Wenn es Start-ups ins Ausland zieht, stellt dies einen Verlust für den Innovationsstandort Deutschland dar. Denn mit den Start-ups wandert auch Knowhow und zukünftiges Innovations- und Beschäftigungspotenzial ab. Zwar scheint sich das Problem in Grenzen zu halten.
In einer Umfrage unter Venture Capital-Gesellschaften mit Sitz in Deutschland hatten von 30 befragten VC-Investoren nur sechs abgewanderte oder abwanderungswillige Start-ups in ihren Portfolios. Im Allgemeinen können die Abwanderungsgründe deutscher Start-ups aber vielfältig sein.
Bessere Finanzierungs- und Exit-Möglichkeiten bedeutendste Gründe Deutschland blickt im Zuge des internationalen VC-Booms auf ein Rekordjahr beim Investitionsvolumen zurück. Die VC-Märkte etwa in den USA oder UK bleiben dem hiesigen Markt jedoch nach wie vor weit voraus. Wichtigster Grund für die Abwanderung deutscher Start-ups sind daher die besseren Finanzierungsmöglichkeiten im Ausland (siehe Grafik).
Bessere Exit-Möglichkeiten, also Trade-sales an ausländische Unternehmen oder IPOs an Börsen im
Ausland, sind aus Sicht der VC-Gesellschaften der zweitwichtigste Abwanderungsgrund. Auch die Aussicht auf ein besseres Bewertungsniveau in weiteren Finanzierungsrunden erscheint als wichtiger Anreiz für den Schritt ins Ausland. Insbesondere in den USA werden je Finanzierungsrunde im Schnitt größere Volumen investiert als hier zu Lande.

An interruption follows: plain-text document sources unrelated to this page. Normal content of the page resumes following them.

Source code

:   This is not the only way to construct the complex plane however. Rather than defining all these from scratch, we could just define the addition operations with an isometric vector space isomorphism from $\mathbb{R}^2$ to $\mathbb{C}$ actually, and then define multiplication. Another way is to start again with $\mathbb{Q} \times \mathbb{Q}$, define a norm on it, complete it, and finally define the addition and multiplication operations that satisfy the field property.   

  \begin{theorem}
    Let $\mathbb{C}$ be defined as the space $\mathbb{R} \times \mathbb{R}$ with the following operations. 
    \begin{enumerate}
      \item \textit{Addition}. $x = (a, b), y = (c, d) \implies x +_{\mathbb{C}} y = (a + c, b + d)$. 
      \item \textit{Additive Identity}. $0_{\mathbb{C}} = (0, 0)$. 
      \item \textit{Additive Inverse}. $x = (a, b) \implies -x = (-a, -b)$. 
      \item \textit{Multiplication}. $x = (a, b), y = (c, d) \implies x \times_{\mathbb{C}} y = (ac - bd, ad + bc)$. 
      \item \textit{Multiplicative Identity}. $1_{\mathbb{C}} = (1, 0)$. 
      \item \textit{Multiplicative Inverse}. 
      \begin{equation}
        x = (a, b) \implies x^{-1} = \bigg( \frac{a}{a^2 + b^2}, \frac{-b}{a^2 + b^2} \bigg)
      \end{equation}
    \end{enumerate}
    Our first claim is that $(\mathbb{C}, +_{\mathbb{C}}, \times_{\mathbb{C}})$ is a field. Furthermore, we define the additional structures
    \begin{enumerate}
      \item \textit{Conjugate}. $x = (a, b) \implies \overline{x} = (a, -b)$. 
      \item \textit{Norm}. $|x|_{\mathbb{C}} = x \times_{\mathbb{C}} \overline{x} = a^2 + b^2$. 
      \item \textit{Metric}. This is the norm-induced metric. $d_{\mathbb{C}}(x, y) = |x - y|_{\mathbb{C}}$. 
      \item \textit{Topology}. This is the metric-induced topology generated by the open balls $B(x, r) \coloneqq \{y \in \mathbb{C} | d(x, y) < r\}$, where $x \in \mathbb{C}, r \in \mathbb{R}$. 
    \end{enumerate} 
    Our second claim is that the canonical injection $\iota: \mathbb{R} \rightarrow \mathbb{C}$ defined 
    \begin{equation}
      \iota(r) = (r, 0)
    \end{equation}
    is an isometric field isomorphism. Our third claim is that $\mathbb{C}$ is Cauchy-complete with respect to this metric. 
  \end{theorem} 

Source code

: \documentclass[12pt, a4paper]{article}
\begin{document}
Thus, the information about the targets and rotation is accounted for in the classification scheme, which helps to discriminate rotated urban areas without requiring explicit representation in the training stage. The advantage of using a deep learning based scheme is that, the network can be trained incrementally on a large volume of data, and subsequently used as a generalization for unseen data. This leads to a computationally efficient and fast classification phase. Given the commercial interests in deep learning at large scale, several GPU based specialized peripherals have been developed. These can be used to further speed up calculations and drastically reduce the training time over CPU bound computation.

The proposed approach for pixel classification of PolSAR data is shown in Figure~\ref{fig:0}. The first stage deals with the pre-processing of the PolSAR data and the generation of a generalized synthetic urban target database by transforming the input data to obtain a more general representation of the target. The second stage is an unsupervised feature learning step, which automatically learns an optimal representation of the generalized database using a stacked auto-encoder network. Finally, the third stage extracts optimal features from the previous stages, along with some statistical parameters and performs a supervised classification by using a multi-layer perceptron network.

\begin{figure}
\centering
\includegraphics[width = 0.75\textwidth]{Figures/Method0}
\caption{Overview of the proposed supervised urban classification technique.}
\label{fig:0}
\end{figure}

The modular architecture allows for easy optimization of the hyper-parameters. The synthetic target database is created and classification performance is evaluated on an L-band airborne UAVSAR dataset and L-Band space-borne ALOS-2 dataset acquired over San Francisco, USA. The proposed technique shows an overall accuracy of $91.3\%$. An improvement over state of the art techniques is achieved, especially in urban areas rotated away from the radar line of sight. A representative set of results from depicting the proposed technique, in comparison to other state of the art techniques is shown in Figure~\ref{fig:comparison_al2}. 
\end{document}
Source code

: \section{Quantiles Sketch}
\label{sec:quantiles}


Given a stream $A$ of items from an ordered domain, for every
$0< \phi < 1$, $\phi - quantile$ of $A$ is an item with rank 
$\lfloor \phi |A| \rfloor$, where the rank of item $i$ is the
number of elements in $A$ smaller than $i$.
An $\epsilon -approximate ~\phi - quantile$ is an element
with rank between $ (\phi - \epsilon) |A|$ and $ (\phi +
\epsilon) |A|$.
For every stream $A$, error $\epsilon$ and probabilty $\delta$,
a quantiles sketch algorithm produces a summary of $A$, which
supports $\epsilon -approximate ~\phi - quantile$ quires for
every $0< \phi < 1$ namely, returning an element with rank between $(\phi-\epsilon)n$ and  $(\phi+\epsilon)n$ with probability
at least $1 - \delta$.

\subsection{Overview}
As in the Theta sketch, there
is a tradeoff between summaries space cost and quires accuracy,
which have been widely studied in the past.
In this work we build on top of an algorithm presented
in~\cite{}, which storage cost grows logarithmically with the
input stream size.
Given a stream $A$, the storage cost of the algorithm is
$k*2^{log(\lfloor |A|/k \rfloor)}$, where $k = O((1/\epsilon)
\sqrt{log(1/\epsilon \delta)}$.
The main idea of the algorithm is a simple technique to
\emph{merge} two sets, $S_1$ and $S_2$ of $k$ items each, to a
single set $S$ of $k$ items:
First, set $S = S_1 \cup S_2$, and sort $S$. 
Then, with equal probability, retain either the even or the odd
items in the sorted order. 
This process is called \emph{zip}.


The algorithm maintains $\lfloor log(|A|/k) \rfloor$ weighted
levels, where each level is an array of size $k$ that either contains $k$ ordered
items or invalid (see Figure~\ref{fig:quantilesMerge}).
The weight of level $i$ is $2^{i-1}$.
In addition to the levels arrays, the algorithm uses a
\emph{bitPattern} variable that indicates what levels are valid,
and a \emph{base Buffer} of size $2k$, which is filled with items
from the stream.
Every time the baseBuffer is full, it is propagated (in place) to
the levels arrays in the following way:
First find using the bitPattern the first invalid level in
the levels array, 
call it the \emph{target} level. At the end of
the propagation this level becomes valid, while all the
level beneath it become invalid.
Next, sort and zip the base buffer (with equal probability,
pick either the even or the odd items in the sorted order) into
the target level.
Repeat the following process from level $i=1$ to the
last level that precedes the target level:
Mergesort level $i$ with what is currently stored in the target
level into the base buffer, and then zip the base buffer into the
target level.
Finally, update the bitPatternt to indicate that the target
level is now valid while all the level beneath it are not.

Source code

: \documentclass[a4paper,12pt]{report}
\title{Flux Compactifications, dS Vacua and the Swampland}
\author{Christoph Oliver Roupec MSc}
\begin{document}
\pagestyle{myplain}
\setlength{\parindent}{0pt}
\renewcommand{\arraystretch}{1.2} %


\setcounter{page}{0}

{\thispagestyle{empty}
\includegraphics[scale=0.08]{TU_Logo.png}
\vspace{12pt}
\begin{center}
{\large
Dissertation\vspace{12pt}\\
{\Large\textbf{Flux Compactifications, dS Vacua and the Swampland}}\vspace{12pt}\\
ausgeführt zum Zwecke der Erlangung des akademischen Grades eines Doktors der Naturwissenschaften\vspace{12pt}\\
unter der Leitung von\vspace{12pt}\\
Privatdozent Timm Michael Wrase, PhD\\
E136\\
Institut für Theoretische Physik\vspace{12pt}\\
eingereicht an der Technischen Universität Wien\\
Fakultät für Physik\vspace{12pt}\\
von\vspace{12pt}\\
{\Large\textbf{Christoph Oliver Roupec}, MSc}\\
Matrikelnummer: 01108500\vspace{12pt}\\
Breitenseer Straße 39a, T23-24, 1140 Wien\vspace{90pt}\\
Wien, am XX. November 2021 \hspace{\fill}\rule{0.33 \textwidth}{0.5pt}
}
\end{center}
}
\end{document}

Schließlich sind in vielen Finanzierungsrunden deutscher Start-ups, insbesondere bei solchen mit größerem Volumen, Investoren aus dem Ausland beteiligt. Somit spielt häufig auch der direkte Wunsch ausländischer Investoren nach einer Verlegung des Unternehmenssitzes eine entscheidende Rolle. Zugang zu internationalen Märkten wichtig – Fachkräftegewinnung selten entscheidend.
Neben Aspekten des Finanzierungsumfeldes sind die Aussicht auf ein besseres technologisches Umfeld und die Erschließung internationaler Märkte wichtige Beweggründe für die Orientierung ins Ausland. Die Anbahnung strategischer Partnerschaften erscheint dagegen weniger relevant.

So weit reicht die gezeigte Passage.